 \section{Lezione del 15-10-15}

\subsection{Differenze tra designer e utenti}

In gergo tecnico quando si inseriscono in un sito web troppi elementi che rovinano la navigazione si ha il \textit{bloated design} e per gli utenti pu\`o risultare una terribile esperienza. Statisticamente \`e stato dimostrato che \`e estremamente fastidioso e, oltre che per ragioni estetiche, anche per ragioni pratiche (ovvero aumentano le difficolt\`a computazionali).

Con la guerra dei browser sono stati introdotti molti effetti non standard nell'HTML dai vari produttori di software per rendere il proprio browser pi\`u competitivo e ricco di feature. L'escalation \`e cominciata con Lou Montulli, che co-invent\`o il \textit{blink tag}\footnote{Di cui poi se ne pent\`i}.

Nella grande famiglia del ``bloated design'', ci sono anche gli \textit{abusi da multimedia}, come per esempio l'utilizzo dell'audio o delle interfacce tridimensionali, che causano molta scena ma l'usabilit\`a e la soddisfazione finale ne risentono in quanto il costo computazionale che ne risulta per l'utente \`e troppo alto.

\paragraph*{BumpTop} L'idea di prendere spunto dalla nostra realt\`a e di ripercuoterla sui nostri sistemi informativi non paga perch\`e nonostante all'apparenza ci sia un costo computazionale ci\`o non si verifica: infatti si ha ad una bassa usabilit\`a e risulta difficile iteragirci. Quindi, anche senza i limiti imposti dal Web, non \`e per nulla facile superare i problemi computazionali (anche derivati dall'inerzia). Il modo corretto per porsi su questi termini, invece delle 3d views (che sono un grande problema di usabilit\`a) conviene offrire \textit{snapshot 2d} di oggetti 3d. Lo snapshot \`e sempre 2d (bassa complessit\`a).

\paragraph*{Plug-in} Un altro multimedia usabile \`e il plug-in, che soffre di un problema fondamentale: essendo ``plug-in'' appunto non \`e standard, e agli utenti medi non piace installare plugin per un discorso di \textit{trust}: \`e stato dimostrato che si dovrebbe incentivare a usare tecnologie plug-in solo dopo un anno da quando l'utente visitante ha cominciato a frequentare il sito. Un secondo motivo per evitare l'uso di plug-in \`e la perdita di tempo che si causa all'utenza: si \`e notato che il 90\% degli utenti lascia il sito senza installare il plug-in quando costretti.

What you will do:
Your answer must consist of every line above, reproduced exactly.

Expected output:
 \section{Lezione del 15-10-15}

\subsection{Differenze tra designer e utenti}

In gergo tecnico quando si inseriscono in un sito web troppi elementi che rovinano la navigazione si ha il \textit{bloated design} e per gli utenti pu\`o risultare una terribile esperienza. Statisticamente \`e stato dimostrato che \`e estremamente fastidioso e, oltre che per ragioni estetiche, anche per ragioni pratiche (ovvero aumentano le difficolt\`a computazionali).

Con la guerra dei browser sono stati introdotti molti effetti non standard nell'HTML dai vari produttori di software per rendere il proprio browser pi\`u competitivo e ricco di feature. L'escalation \`e cominciata con Lou Montulli, che co-invent\`o il \textit{blink tag}\footnote{Di cui poi se ne pent\`i}.

Nella grande famiglia del ``bloated design'', ci sono anche gli \textit{abusi da multimedia}, come per esempio l'utilizzo dell'audio o delle interfacce tridimensionali, che causano molta scena ma l'usabilit\`a e la soddisfazione finale ne risentono in quanto il costo computazionale che ne risulta per l'utente \`e troppo alto.

\paragraph*{BumpTop} L'idea di prendere spunto dalla nostra realt\`a e di ripercuoterla sui nostri sistemi informativi non paga perch\`e nonostante all'apparenza ci sia un costo computazionale ci\`o non si verifica: infatti si ha ad una bassa usabilit\`a e risulta difficile iteragirci. Quindi, anche senza i limiti imposti dal Web, non \`e per nulla facile superare i problemi computazionali (anche derivati dall'inerzia). Il modo corretto per porsi su questi termini, invece delle 3d views (che sono un grande problema di usabilit\`a) conviene offrire \textit{snapshot 2d} di oggetti 3d. Lo snapshot \`e sempre 2d (bassa complessit\`a).

\paragraph*{Plug-in} Un altro multimedia usabile \`e il plug-in, che soffre di un problema fondamentale: essendo ``plug-in'' appunto non \`e standard, e agli utenti medi non piace installare plugin per un discorso di \textit{trust}: \`e stato dimostrato che si dovrebbe incentivare a usare tecnologie plug-in solo dopo un anno da quando l'utente visitante ha cominciato a frequentare il sito. Un secondo motivo per evitare l'uso di plug-in \`e la perdita di tempo che si causa all'utenza: si \`e notato che il 90\% degli utenti lascia il sito senza installare il plug-in quando costretti.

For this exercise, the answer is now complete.